Senhor, afastai da Poetisa esse cálice! E deixai que o fio de sua augusta existência se estenda — lençol apascentador —, pelos séculos e séculos, sobre nós.

Se Vós quiséreis, a Vós pediremos, dividi tal aflição conosco. Assim seja.

Com uma voz melodiosa,

minha dor atravessou

minha rua, meu silêncio,

em meu peito se aninhou.

 

***

 

Conduz-me ao lugar

secreto que existe

bem dentro de mim,

descobre a nascente

por entre os entulhos

que ao longo do tempo

vim acumulando,

calando o murmúrio

das águas da vida

que correm sem fim...

Toda poesia é uma fonte de singular brilho. Toda estrofe certeira é um sol na escuridão plangente da lida.

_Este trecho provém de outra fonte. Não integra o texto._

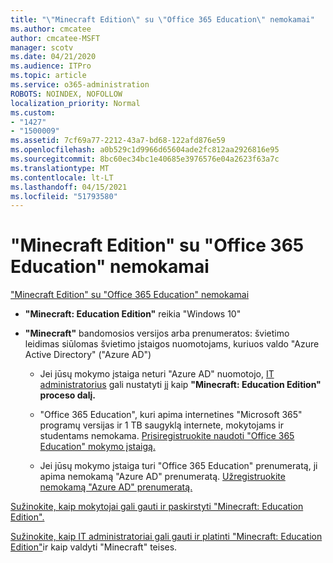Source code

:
 ```yaml
---
title: "\"Minecraft Edition\" su \"Office 365 Education\" nemokamai"
ms.author: cmcatee
author: cmcatee-MSFT
manager: scotv
ms.date: 04/21/2020
ms.audience: ITPro
ms.topic: article
ms.service: o365-administration
ROBOTS: NOINDEX, NOFOLLOW
localization_priority: Normal
ms.custom:
- "1427"
- "1500009"
ms.assetid: 7cf69a77-2212-43a7-bd68-122afd876e59
ms.openlocfilehash: a0b529c1d9966d65604ade2fc812aa2926816e95
ms.sourcegitcommit: 8bc60ec34bc1e40685e3976576e04a2623f63a7c
ms.translationtype: MT
ms.contentlocale: lt-LT
ms.lasthandoff: 04/15/2021
ms.locfileid: "51793580"
---
```

# <a name="minecraft-edition-with-office-365-education-for-free"></a>"Minecraft Edition" su "Office 365 Education" nemokamai

["Minecraft Edition" su "Office 365 Education" nemokamai](https://docs.microsoft.com/education/windows/get-minecraft-for-education)
  
- **"Minecraft: Education Edition"** reikia "Windows 10"

- **"Minecraft"** bandomosios versijos arba prenumeratos: švietimo leidimas siūlomas švietimo įstaigos nuomotojams, kuriuos valdo "Azure Active Directory" ("Azure AD")

  - Jei jūsų mokymo įstaiga neturi "Azure AD" nuomotojo, [IT administratorius](https://docs.microsoft.com/education/windows/school-get-minecraft) gali nustatyti jį kaip **"Minecraft: Education Edition" proceso dalį.**

  - "Office 365 Education", kuri apima internetines "Microsoft 365" programų versijas ir 1 TB saugyklą internete, mokytojams ir studentams nemokama. [Prisiregistruokite naudoti "Office 365 Education" mokymo įstaigą.](https://www.microsoft.com/education/products/office)

  - Jei jūsų mokymo įstaiga turi "Office 365 Education" prenumeratą, ji apima nemokamą "Azure AD" prenumeratą. [Užregistruokite nemokamą "Azure AD" prenumeratą.](https://msdn.microsoft.com/library/windows/hardware/mt703369%28v=vs.85%29.aspx)

[Sužinokite, kaip mokytojai gali gauti ir paskirstyti "Minecraft: Education Edition".](https://docs.microsoft.com/education/windows/teacher-get-minecraft)
  
[Sužinokite, kaip IT administratoriai gali gauti ir platinti "Minecraft: Education Edition"](https://docs.microsoft.com/education/windows/school-get-minecraft)ir kaip valdyti "Minecraft" teises.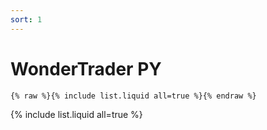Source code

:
 ```yaml
---
sort: 1
---
```


# WonderTrader PY

```
{% raw %}{% include list.liquid all=true %}{% endraw %}
```

{% include list.liquid all=true %}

Ouço a fonte crepitar com teus murmúrios, Kalliane, e, alumbrado, confesso: cicios-poemas correrão por campos sem fim.

Por isso, tu que me lês, abre tua janela, deixa a porta escancarada, lava tua cara maquiada de tanta cisma... e prepara-te para a comunhão com a Poesia. O verbo remido sempre colore a carne; em especial, àquela mais suja, pecadora e aflita.

 

***

 

No dorso da noite espero

aquela barca de silêncio

com suas velas brancas, longas,

enervadas pelo vento,

aquela barca de acalantos

vagueando sobre o azul

profundo do esquecimento.

Barqueira silenciosa, do mar azul mais fulgurante, veleja por entre os profundos esquecimentos, a nos doar o nervo da fé, enquanto, à volta de todos, impera o acalanto dos indigentes proscritos!

Tua sábia barca haverá de vencer as ondas altas, pois teu navegar é uma forma de rezar por (e perdoar) todas as gentes.

Eia, a humilde dama, entre todas, bendita,

as mãos ágeis, à terra entrelaçadas,

os olhos, duas naus no infinito conduzidas...

 

***

 

Vem, mulher bendita, agraciada,

acolhe-nos sob teu manto de candura

e recita as promessas da eternidade...

Os tempos estranhos atraem os corvos da morte; e os homens e mulheres puros, esquecidos da fé milagrosa, entregam-se ao destino cruento.

Eis que surge, em manto de candura, o verbo da bendita Poetisa. Com seu recital plácido, espanta de vez todo o mal que antes se nos avizinhava.

Moral da poesia: poetisa-peregrina assim ressuscita-nos para uma nova e cândida vida. Relicário de kallianices.

Houve uma ventania,

vinda de algum deserto:

seu flagelo desenfreado

açoitou todas as portas,

fraturou as tantas janelas,

desossou as estruturas

de minha única moradia.

 

***

 

Dessa luz eu vou colhendo

os frutos adocicados,

preparando, em segredo,

as mais finas iguarias,

para celebrar a vida, que se doa,

de presente, todo dia.

De um poema, colhi uma flor. De outro, ao fim da página, uma estrela azul. Ao fim da parte inicial, celebrei um presente, celestial iguaria. Em segredo, fartei-me com uma colheita de auroras.

— E quanto ao mal à frente? — Tu me afliges.

Kalliane, de mãos para os céus, me aliviaria: “Se amanhã serei, não sei, /não sei de tintas nem melodias /para o que virá, se virá, /sei que sempre será dia, /sempre será luz /e, mais adentro, calmaria, /apesar da noite escura, /apesar da ventania, apesar da ventania.”

Ó, vale de lágrimas!

Ó, imenso deserto!

Tudo se desfaz, tudo passa!

 



Obs.: os trechos em itálico foram extraídos do livro Peregrina, de Kalliane Amorim. — Mossoró: Sarau das Letras, 2020.


*Clauder Arcanjo é escritor e editor, membro da Academia Norte-rio-grandense de Letras.